The content of Augustine’s sermons is rich and varied, embraces all the themes of Scripture and the liturgy and serves as a valuable commentary on the great dogmatic and exegetical works. They are a model of popular eloquence which is at the same time clear yet profound, lively and incisive, direct and effective. (Agostino Trapè) Sermon 65, delivered on a feastday of martyrs, is on Matthew 10:28: “Do not fear those who kill the body.”


Augustine’s Sermons are the fruit of a career of preaching which continued without interruption for almost forty years. The library at Hippo must have contained very many sermons, perhaps three or four thousand, the greater part of which were probably never revised and published by Augustine, and have perished. Around five hundred are now extant, of which those numbered 51 ff. are on the New Testament.

by Augustine of Hippo in Uncertain | translated by R. G. Macmullen; Ed. Philip Schaff

I. The Divine oracles which have just been read teach us in fearing not to fear, and in not fearing to fear. Ye observed when the Holy Gospel was being read, that our Lord God before He died for us, would have us to be firm; and this by admonishing us "not" to fear, and withal to fear. For he said, "Fear not them which kill the body, but are not able to kill the soul." See where He advised us not to fear. See now where He advised us to fear. "But," saith he, "fear Him who hath power to destroy both body and soul in hell." Let us fear therefore, that we may not fear. Fear seems to be allied to cowardice: seems to be the character of the weak, not the strong. But see what saith the Scripture, "The fear of the Lord is the hope of strength." Let us then fear, that we may not fear; that is, let us fear prudently, that we may not fear vainly. The holy Martyrs on the occasion of whose solemnity this lesson was read out of the Gospel, in fearing, feared not; because in fearing God, they did not regard men.

2. For what need a man fear from man? And what is that whereby one man should cause another fear, since both of them are men? One threatens and says, "I will kill thee;" and does not fear, lest after his threat he die before he have fulfilled it. "I will kill thee," he says. Who says it, and to whom? I hear two men, the one threatening, and the other alarmed: of whom the one is powerful, and the other weak, yet both are mortal. Why then does he so stretch out himself, he, in honour, a somewhat more inflated power, in body, equal weakness? Let him securely threaten death who does not fear death. But if he fear that whereby he causes fear; let him think of himself, and compare himself with him whom he is threatening. Let him see in him whom he threateneth a likeness of condition, and so together with him let him seek like pity from the Lord. For he is but a man, and he threatens another man, a creature, another creature; only the one puffed up under his Creator's eye, and the other fleeing for refuge to the same Creator.

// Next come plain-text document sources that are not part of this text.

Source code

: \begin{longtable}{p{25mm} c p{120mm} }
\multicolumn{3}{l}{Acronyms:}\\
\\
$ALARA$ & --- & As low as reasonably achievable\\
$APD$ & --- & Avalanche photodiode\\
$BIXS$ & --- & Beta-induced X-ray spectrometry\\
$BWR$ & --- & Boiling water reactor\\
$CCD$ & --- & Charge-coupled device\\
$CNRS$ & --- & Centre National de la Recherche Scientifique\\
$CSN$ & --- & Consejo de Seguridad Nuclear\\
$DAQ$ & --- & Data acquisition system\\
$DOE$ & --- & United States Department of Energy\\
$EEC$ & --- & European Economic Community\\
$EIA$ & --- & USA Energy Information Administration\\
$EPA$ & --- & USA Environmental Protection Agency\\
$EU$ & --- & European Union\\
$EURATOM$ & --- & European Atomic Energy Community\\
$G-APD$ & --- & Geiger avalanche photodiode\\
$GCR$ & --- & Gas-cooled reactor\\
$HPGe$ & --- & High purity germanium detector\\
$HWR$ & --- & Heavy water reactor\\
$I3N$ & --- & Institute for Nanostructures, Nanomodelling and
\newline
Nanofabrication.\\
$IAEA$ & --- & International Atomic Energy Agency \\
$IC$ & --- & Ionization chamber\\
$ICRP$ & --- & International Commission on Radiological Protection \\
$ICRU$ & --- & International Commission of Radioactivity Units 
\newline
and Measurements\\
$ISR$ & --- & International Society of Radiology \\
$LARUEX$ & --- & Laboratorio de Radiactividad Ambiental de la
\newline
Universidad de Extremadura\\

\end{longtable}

3. Let the stout Martyr then, as he stands a man before another man, say; "I do not fear, because I fear." Thou canst not do what thou art threatening, unless He will; but what He threateneth, none can hinder Him from doing.

And then again, what dost thou threaten, and what canst thou do, if thou art permitted? 'Thy violence extends but to the flesh, the soul is safe from thee. Thou canst not kill what thou dost not see: visible thyself, thou threatenest that which is visible in me. But we have both an invisible Creator, whom we ought both to fear; who of that which was both visible and invisible created man. He made Him visible out of the earth, and with His Breath He breathed into Him an invisible Spirit. Therefore the invisible substance, that is, the soul, which has raised from the earth the earth as it lay, does not fear, when thou assaultest the earth. Thou canst strike the habitation, but canst thou strike him who dwells there? When the chain is broken, he escapes who before was bound, and he will now be crowned in secret. Why then dost thou threaten me, who canst do nothing to my soul? Through the desert of that to which thou canst do nothing, will that to which thy power extends rise again. For through the soul's desert, will the flesh also rise again; and will be restored to its inhabitant, now no more to fail, but to endure for ever. Behold (I am using the words of a Martyr), behold, I say, not even on account of my body do I fear thy threats. My body indeed is subject to thy power; but even the hairs of my head are numbered by my Creator. Why should I fear lest I lose my body, who cannot even lose a hair? How shall he not have a care of my body, to whom my meanest things are so well known? This body which may be wounded and slain will for a time be ashes, but it will be for ever immortal. But to whom shall this be? To whom shall the body be restored for life eternal, even though it have been slain, destroyed, and scattered to the winds? to whom shall it be so restored? To him who has not been afraid to lay down his own life, since he does not fear, lest his body should be slain.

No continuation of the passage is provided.